Extracted records

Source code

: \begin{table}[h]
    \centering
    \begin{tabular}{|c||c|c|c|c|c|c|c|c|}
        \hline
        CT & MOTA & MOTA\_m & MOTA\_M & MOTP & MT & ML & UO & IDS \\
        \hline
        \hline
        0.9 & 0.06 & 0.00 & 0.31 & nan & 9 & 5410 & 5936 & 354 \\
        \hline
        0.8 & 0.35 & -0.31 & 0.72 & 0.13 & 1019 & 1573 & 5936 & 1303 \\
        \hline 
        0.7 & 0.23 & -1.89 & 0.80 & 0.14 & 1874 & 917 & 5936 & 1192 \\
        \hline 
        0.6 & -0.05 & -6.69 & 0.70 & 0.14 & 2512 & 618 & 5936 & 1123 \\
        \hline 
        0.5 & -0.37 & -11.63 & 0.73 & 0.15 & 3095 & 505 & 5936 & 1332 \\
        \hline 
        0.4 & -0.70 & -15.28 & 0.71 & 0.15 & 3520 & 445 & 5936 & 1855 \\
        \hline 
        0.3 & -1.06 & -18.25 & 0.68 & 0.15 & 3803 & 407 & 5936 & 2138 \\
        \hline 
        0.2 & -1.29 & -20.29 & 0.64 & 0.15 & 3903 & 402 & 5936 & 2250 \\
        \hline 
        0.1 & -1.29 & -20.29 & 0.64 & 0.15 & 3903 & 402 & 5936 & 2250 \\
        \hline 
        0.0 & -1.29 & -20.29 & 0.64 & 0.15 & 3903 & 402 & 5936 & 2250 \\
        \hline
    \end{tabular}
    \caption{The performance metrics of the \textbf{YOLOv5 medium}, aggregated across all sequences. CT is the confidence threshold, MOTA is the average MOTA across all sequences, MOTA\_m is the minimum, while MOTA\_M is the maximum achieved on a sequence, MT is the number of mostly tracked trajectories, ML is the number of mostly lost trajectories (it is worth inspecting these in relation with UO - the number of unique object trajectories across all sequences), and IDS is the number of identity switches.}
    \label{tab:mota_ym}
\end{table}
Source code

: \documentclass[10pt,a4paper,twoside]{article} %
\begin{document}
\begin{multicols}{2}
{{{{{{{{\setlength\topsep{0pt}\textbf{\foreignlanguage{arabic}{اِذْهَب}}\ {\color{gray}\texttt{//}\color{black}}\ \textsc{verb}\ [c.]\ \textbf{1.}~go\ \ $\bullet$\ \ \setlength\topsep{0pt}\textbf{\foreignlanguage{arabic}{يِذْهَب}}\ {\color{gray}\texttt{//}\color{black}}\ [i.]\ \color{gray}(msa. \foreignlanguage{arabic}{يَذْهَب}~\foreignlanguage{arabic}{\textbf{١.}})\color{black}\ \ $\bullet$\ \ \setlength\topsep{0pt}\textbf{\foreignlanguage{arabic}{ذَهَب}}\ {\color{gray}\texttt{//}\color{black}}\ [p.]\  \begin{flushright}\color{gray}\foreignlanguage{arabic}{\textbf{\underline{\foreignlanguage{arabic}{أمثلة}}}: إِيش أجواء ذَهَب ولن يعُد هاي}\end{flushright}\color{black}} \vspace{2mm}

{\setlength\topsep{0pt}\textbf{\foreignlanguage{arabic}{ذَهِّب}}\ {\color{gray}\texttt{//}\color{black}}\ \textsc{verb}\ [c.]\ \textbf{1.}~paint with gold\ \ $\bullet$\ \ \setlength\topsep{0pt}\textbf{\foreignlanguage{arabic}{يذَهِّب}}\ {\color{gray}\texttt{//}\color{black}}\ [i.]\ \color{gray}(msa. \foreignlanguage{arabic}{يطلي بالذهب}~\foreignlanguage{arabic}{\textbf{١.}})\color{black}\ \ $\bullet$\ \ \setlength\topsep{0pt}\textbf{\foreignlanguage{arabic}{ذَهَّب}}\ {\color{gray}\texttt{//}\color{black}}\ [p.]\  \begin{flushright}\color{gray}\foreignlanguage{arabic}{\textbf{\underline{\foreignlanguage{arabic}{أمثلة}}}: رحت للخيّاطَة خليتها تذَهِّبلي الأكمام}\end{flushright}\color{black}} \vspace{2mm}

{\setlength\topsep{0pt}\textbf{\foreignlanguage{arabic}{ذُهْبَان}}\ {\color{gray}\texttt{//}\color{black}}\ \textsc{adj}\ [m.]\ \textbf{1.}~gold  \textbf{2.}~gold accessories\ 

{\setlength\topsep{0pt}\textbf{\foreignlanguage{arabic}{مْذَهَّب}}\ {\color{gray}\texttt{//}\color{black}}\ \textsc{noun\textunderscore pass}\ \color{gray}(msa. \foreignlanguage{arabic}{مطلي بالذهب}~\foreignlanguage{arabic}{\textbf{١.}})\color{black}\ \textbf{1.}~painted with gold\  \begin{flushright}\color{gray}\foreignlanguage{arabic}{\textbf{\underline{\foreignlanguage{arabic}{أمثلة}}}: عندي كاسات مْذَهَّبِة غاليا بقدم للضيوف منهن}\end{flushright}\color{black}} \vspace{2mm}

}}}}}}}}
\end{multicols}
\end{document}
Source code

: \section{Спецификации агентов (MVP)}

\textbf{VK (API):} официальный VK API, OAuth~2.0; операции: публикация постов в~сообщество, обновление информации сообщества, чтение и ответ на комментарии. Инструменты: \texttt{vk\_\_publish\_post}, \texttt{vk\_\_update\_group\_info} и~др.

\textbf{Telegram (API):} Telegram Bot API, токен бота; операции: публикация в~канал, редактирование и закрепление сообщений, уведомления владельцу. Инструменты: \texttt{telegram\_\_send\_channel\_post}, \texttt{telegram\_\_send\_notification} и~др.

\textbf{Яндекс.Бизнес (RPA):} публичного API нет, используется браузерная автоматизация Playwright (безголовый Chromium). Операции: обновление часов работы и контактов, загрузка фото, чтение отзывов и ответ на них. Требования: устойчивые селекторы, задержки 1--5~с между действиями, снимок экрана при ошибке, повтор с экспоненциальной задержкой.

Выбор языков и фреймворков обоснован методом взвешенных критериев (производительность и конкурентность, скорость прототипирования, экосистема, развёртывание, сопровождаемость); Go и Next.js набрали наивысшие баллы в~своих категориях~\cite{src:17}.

**What the exercise asks**
Look through the entries above and find each line where the word "Инструменты" occurs; copy those lines.

**Result of this exercise**
\textbf{VK (API):} официальный VK API, OAuth~2.0; операции: публикация постов в~сообщество, обновление информации сообщества, чтение и ответ на комментарии. Инструменты: \texttt{vk\_\_publish\_post}, \texttt{vk\_\_update\_group\_info} и~др.
\textbf{Telegram (API):} Telegram Bot API, токен бота; операции: публикация в~канал, редактирование и закрепление сообщений, уведомления владельцу. Инструменты: \texttt{telegram\_\_send\_channel\_post}, \texttt{telegram\_\_send\_notification} и~др.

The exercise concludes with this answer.